== EXERCISE PROMPT ==
Please restate the lines shown below exactly, every one of them.

== RECORDS FOR THIS EXERCISE ==
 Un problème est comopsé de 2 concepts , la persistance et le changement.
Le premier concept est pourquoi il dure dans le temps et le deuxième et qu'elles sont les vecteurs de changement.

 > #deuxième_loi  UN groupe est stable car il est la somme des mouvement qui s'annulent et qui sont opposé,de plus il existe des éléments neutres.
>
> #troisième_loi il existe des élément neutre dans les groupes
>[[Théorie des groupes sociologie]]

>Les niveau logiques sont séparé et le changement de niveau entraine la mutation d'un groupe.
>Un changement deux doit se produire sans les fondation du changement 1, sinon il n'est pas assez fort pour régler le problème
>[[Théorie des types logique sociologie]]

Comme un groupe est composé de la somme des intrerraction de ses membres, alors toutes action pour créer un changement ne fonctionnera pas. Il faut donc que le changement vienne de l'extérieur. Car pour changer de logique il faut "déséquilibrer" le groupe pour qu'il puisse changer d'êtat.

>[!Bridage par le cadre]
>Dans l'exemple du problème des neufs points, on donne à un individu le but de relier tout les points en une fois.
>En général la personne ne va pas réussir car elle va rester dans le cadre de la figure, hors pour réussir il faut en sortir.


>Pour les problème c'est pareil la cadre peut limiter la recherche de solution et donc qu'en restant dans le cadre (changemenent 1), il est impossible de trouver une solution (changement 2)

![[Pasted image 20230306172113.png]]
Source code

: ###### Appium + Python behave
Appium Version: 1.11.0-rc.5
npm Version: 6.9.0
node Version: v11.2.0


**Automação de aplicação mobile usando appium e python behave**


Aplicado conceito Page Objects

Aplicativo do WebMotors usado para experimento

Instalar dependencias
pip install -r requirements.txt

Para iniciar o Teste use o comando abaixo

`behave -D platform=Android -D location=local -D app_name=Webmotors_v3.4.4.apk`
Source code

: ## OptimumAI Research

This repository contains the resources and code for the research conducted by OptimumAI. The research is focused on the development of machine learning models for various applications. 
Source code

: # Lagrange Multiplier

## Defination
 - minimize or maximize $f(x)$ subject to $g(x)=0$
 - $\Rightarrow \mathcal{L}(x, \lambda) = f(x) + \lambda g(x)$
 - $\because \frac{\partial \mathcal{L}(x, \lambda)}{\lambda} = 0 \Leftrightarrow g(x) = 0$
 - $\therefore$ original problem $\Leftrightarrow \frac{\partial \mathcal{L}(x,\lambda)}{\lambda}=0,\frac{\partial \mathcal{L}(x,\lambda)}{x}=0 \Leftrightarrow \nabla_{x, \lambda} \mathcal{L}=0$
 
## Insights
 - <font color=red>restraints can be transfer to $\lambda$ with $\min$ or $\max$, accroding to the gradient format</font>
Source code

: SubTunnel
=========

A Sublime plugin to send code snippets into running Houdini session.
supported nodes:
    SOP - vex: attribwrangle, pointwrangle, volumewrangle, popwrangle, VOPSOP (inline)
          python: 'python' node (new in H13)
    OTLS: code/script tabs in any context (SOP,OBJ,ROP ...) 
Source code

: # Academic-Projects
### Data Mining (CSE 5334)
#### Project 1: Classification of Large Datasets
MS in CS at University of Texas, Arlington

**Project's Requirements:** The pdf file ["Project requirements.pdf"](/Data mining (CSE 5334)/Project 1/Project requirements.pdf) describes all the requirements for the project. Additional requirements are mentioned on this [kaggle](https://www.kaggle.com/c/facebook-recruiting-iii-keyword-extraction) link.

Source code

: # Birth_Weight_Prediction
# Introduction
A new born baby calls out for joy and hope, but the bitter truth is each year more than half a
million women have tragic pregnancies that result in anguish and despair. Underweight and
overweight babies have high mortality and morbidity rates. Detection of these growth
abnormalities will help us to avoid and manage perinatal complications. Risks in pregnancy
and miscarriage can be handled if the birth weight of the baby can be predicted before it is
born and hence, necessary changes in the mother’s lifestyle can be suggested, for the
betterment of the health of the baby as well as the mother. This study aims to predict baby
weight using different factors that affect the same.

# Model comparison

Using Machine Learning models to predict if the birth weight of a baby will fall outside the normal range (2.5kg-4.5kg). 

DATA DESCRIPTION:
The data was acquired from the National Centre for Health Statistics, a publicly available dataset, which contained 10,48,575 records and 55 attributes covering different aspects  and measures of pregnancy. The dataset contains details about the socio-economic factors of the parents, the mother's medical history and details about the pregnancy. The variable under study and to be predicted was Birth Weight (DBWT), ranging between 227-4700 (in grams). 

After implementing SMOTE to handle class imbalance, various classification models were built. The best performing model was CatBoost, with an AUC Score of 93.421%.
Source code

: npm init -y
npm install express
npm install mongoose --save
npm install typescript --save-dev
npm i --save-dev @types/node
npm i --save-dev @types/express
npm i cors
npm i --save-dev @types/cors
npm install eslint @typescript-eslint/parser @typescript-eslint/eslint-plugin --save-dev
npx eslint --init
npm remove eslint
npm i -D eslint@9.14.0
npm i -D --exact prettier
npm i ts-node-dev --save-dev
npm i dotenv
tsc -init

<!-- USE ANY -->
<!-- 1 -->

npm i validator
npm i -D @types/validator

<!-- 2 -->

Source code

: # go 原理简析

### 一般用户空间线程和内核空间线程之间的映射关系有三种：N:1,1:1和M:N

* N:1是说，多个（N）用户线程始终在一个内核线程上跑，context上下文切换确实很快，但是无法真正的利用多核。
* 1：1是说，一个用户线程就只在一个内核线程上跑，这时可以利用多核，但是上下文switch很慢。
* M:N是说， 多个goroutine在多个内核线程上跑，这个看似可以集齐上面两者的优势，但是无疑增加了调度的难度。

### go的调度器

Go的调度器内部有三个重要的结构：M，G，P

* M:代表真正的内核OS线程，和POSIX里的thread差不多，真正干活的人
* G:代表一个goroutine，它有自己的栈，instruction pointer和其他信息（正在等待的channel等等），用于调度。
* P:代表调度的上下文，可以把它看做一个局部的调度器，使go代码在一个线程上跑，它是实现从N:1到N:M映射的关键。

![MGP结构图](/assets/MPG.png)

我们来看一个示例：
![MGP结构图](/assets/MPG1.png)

== ANSWER TO THIS PROBLEM ==
 Un problème est comopsé de 2 concepts , la persistance et le changement.
Le premier concept est pourquoi il dure dans le temps et le deuxième et qu'elles sont les vecteurs de changement.

 > #deuxième_loi  UN groupe est stable car il est la somme des mouvement qui s'annulent et qui sont opposé,de plus il existe des éléments neutres.
>
> #troisième_loi il existe des élément neutre dans les groupes
>[[Théorie des groupes sociologie]]

>Les niveau logiques sont séparé et le changement de niveau entraine la mutation d'un groupe.
>Un changement deux doit se produire sans les fondation du changement 1, sinon il n'est pas assez fort pour régler le problème
>[[Théorie des types logique sociologie]]

Comme un groupe est composé de la somme des intrerraction de ses membres, alors toutes action pour créer un changement ne fonctionnera pas. Il faut donc que le changement vienne de l'extérieur. Car pour changer de logique il faut "déséquilibrer" le groupe pour qu'il puisse changer d'êtat.

>[!Bridage par le cadre]
>Dans l'exemple du problème des neufs points, on donne à un individu le but de relier tout les points en une fois.
>En général la personne ne va pas réussir car elle va rester dans le cadre de la figure, hors pour réussir il faut en sortir.


>Pour les problème c'est pareil la cadre peut limiter la recherche de solution et donc qu'en restant dans le cadre (changemenent 1), il est impossible de trouver une solution (changement 2)

![[Pasted image 20230306172113.png]]
Source code

: ###### Appium + Python behave
Appium Version: 1.11.0-rc.5
npm Version: 6.9.0
node Version: v11.2.0


**Automação de aplicação mobile usando appium e python behave**


Aplicado conceito Page Objects

Aplicativo do WebMotors usado para experimento

Instalar dependencias
pip install -r requirements.txt

Para iniciar o Teste use o comando abaixo

`behave -D platform=Android -D location=local -D app_name=Webmotors_v3.4.4.apk`
Source code

: ## OptimumAI Research

This repository contains the resources and code for the research conducted by OptimumAI. The research is focused on the development of machine learning models for various applications. 
Source code

: # Lagrange Multiplier

## Defination
 - minimize or maximize $f(x)$ subject to $g(x)=0$
 - $\Rightarrow \mathcal{L}(x, \lambda) = f(x) + \lambda g(x)$
 - $\because \frac{\partial \mathcal{L}(x, \lambda)}{\lambda} = 0 \Leftrightarrow g(x) = 0$
 - $\therefore$ original problem $\Leftrightarrow \frac{\partial \mathcal{L}(x,\lambda)}{\lambda}=0,\frac{\partial \mathcal{L}(x,\lambda)}{x}=0 \Leftrightarrow \nabla_{x, \lambda} \mathcal{L}=0$
 
## Insights
 - <font color=red>restraints can be transfer to $\lambda$ with $\min$ or $\max$, accroding to the gradient format</font>
Source code

: SubTunnel
=========

A Sublime plugin to send code snippets into running Houdini session.
supported nodes:
    SOP - vex: attribwrangle, pointwrangle, volumewrangle, popwrangle, VOPSOP (inline)
          python: 'python' node (new in H13)
    OTLS: code/script tabs in any context (SOP,OBJ,ROP ...) 
Source code

: # Academic-Projects
### Data Mining (CSE 5334)
#### Project 1: Classification of Large Datasets
MS in CS at University of Texas, Arlington

**Project's Requirements:** The pdf file ["Project requirements.pdf"](/Data mining (CSE 5334)/Project 1/Project requirements.pdf) describes all the requirements for the project. Additional requirements are mentioned on this [kaggle](https://www.kaggle.com/c/facebook-recruiting-iii-keyword-extraction) link.

Source code

: # Birth_Weight_Prediction
# Introduction
A new born baby calls out for joy and hope, but the bitter truth is each year more than half a
million women have tragic pregnancies that result in anguish and despair. Underweight and
overweight babies have high mortality and morbidity rates. Detection of these growth
abnormalities will help us to avoid and manage perinatal complications. Risks in pregnancy
and miscarriage can be handled if the birth weight of the baby can be predicted before it is
born and hence, necessary changes in the mother’s lifestyle can be suggested, for the
betterment of the health of the baby as well as the mother. This study aims to predict baby
weight using different factors that affect the same.

# Model comparison

Using Machine Learning models to predict if the birth weight of a baby will fall outside the normal range (2.5kg-4.5kg). 

DATA DESCRIPTION:
The data was acquired from the National Centre for Health Statistics, a publicly available dataset, which contained 10,48,575 records and 55 attributes covering different aspects  and measures of pregnancy. The dataset contains details about the socio-economic factors of the parents, the mother's medical history and details about the pregnancy. The variable under study and to be predicted was Birth Weight (DBWT), ranging between 227-4700 (in grams). 

After implementing SMOTE to handle class imbalance, various classification models were built. The best performing model was CatBoost, with an AUC Score of 93.421%.
Source code

: npm init -y
npm install express
npm install mongoose --save
npm install typescript --save-dev
npm i --save-dev @types/node
npm i --save-dev @types/express
npm i cors
npm i --save-dev @types/cors
npm install eslint @typescript-eslint/parser @typescript-eslint/eslint-plugin --save-dev
npx eslint --init
npm remove eslint
npm i -D eslint@9.14.0
npm i -D --exact prettier
npm i ts-node-dev --save-dev
npm i dotenv
tsc -init

<!-- USE ANY -->
<!-- 1 -->

npm i validator
npm i -D @types/validator

<!-- 2 -->

Source code

: # go 原理简析

### 一般用户空间线程和内核空间线程之间的映射关系有三种：N:1,1:1和M:N

* N:1是说，多个（N）用户线程始终在一个内核线程上跑，context上下文切换确实很快，但是无法真正的利用多核。
* 1：1是说，一个用户线程就只在一个内核线程上跑，这时可以利用多核，但是上下文switch很慢。
* M:N是说， 多个goroutine在多个内核线程上跑，这个看似可以集齐上面两者的优势，但是无疑增加了调度的难度。

### go的调度器

Go的调度器内部有三个重要的结构：M，G，P

* M:代表真正的内核OS线程，和POSIX里的thread差不多，真正干活的人
* G:代表一个goroutine，它有自己的栈，instruction pointer和其他信息（正在等待的channel等等），用于调度。
* P:代表调度的上下文，可以把它看做一个局部的调度器，使go代码在一个线程上跑，它是实现从N:1到N:M映射的关键。

![MGP结构图](/assets/MPG.png)

我们来看一个示例：
![MGP结构图](/assets/MPG1.png)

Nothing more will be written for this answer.